Cuando un policía te dice que “hay un pequeño problema”, es como para echarse a temblar. Lo más probable es que el problema sea mucho mayor. El agente, no obstante, le dejó avanzar. A los pocos metros la abordaron otros:

—¿Puede acompañarnos a comisaría?

De nada le habría servido decirles que no. Y además, lo más probable es que fuese una simple equivocación subsanable en unos pocos minutos...

Lula, como llaman a Isabel su familia y sus amigos, empezó a vivir en una novela de Kafka. La esposaron. Sobre ella pesaban ocho órdenes de busca y captura desde hacía 10 años porque presuntamente alguien le había enviado desde Perú tres cartas con 25 gramos de cocaína.

—¿Cómo? ¿A mí?

— Sí, a su casa de Móstoles (Madrid).

— Pero si yo no vivo en Móstoles... A mí nadie me ha mandado droga...

Y ahí fue donde empezó a comprender lo que ocurría: una mujer llamada Isabel Gómez Benito había recibido la cocaína. Alguien que tenía su mismo nombre. O que tal vez había inventado ese nombre, como era lo más probable. Lula estaba siendo víctima de un yerro causado por la homonimia.

—¡Esto es un disparate!, protestó.

A fuerza de rogar, consiguió que le dejaran un teléfono para llamar a la Embajada de España en Perú y así habló con un guardia civil al que pidió que apuntara su nombre y que hiciera algo por ella.

— Mañana irás ante el juez y ahí se aclarará todo, le espetó un policía.

La encerraron en una celda, separada solo por unos barrotes de un grupo de presos soeces que bramaban de lujuria. Pasó la noche sin pegar ojo.

Al día siguiente consiguió que un guardián le prestara un móvil, con el que envió un mensaje a su amigo Luis, un abogado de España. Este, al leerlo, se movilizó de inmediato y contactó con la abogada peruana Nilda Tincopa para que se hiciera cargo del caso.

Al poco sacaron a Lula de allí y la llevaron al Palacio de Justicia.

—Ingreso inmediato en prisión, sentenció un magistrado, impávido pese a sus protestas de inocencia.

Llevaba 48 horas sin comer ni beber. Cuando alguien le abrió la boca para mirarle los dientes como a un caballo, Lula se echó a llorar. Volvería a hacerlo cuando lograse hablar por teléfono con su madre atribulada. De no ser por su exultante vitalidad, habría caído en un abismo de desesperanza.

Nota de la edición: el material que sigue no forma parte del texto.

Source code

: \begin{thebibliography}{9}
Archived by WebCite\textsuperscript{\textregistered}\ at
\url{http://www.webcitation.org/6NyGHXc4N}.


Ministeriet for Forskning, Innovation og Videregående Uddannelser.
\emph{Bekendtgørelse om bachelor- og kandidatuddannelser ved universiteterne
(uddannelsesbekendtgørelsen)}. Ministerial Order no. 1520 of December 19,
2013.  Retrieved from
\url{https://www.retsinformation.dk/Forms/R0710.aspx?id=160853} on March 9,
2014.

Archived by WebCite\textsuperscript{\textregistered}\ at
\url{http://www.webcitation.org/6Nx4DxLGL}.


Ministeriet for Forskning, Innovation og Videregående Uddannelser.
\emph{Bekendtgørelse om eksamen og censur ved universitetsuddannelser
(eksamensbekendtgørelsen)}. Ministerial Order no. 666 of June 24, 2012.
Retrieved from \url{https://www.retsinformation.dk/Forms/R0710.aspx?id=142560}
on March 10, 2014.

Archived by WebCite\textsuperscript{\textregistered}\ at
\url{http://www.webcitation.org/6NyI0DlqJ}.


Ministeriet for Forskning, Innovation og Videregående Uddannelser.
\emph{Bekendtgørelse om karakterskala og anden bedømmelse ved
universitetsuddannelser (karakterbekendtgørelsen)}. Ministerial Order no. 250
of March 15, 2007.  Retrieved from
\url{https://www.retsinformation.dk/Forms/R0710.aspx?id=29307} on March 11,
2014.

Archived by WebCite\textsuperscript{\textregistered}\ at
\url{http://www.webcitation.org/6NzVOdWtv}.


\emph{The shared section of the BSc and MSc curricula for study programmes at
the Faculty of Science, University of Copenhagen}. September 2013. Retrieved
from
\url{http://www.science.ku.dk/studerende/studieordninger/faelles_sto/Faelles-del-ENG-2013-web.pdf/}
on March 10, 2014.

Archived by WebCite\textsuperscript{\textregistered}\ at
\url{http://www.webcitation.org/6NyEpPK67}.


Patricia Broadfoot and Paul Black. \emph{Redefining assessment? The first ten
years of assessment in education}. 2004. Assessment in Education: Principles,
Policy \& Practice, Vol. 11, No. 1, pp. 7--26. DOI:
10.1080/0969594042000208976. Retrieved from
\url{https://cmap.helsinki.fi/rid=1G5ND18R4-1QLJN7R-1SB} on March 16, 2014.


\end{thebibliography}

Dio con sus huesos en la cárcel de Santa Mónica, en Chorrillos. Fue metida en una celda de 40 metros cuadrados con otras 70 presas, entre ellas dos prostitutas (madre e hija) y una mujer de pelo cano, moño bajo, con gafas, que resultó ser Margie Evelyn Clavo, la número tres de la organización terrorista Sendero Luminoso.

En esa pocilga, infestada de cucarachas, las reclusas dormían en el suelo, con los brazos cruzados para protegerse sus pechos. Las pocas literas que había las ocupaban por turnos: se levantaba una y se metía otra. Lula recuerda hoy con ternura la solidaridad con que aquellas mujeres se repartían la penosidad y la miseria. En esas circunstancias puede aflorar lo peor del ser humano, pero también lo mejor.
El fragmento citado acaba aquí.